问题
I have a simple tagged union of values. The values can either be int64_ts
or doubles
. I am performing addition on the these unions with the caveat that if both arguments represent int64_t
values then the result should also have an int64_t
value.
Here is the code:
#include<stdint.h>
union Value {
int64_t a;
double b;
};
enum Type { DOUBLE, LONG };
// Value + type.
struct TaggedValue {
Type type;
Value value;
};
void add(const TaggedValue& arg1, const TaggedValue& arg2, TaggedValue* out) {
const Type type1 = arg1.type;
const Type type2 = arg2.type;
// If both args are longs then write a long to the output.

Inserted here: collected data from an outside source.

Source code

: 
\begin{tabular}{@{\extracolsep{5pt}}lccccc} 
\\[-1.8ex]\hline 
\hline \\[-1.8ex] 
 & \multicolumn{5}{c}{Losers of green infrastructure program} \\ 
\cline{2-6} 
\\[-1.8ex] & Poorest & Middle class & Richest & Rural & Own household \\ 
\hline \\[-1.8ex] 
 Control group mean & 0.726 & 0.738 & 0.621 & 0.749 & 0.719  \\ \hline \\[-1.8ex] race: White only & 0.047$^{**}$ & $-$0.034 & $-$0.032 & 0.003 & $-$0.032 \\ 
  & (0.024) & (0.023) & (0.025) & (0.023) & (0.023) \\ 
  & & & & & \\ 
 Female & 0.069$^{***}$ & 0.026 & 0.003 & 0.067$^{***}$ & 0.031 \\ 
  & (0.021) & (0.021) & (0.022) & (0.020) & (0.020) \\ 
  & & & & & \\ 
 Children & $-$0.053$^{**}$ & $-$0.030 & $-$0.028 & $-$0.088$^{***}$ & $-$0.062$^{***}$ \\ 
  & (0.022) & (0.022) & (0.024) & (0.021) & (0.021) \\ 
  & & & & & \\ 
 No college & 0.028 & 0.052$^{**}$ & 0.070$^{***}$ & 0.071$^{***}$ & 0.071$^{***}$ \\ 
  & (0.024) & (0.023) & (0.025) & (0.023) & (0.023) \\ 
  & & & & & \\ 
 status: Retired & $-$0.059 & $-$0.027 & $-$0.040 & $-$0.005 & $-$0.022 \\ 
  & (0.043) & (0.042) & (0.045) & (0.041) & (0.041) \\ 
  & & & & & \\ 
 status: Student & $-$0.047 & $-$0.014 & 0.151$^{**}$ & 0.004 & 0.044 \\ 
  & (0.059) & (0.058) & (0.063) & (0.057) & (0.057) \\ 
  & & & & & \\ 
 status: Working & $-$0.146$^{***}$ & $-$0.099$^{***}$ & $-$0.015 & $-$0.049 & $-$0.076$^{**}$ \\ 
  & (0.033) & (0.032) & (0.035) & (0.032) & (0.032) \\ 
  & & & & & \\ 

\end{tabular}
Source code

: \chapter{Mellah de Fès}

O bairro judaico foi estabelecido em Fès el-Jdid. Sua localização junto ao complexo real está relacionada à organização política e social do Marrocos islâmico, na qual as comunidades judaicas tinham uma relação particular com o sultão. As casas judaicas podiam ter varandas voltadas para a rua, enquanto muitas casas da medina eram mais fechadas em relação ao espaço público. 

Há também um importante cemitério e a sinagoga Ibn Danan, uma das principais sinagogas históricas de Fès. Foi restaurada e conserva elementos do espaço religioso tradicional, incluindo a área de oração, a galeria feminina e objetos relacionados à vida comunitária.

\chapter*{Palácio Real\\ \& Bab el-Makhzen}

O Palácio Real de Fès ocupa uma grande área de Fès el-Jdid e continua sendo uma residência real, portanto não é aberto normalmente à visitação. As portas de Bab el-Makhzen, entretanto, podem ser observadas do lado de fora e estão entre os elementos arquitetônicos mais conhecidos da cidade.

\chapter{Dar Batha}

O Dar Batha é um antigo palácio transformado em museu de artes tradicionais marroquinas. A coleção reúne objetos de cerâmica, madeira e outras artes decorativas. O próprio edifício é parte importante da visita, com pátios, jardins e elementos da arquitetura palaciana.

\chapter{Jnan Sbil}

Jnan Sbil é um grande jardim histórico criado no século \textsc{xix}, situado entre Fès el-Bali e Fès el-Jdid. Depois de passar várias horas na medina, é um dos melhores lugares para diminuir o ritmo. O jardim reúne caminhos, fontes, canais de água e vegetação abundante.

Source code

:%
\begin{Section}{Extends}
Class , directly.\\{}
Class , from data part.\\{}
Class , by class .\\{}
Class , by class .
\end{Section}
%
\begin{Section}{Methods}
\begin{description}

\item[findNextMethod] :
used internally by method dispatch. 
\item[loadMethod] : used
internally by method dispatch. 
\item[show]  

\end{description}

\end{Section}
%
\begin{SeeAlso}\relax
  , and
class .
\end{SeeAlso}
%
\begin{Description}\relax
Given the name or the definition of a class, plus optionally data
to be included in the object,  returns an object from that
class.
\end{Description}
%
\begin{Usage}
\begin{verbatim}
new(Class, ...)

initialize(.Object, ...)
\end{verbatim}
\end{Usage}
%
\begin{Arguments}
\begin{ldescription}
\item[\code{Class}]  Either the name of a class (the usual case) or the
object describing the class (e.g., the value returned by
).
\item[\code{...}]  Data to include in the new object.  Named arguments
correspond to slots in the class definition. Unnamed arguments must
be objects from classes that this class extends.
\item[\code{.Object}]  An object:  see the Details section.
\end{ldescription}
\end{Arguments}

if (type1 == LONG && type2 == LONG) {
out->value.a = arg1.value.a + arg2.value.a;
out->type = LONG;
} else {
// Convert argument to a double and add it.
double op1 = type1 == LONG ? (double)arg1.value.a : arg1.value.b; // Why isn't CMOV used?
double op2 = type2 == LONG ? (double)arg2.value.a : arg2.value.b; // Why isn't CMOV used?
out->value.b = op1 + op2;
out->type = DOUBLE;
}
}
The output of gcc at -O2 is here: http://goo.gl/uTve18 Attached here in case the link doesn't work.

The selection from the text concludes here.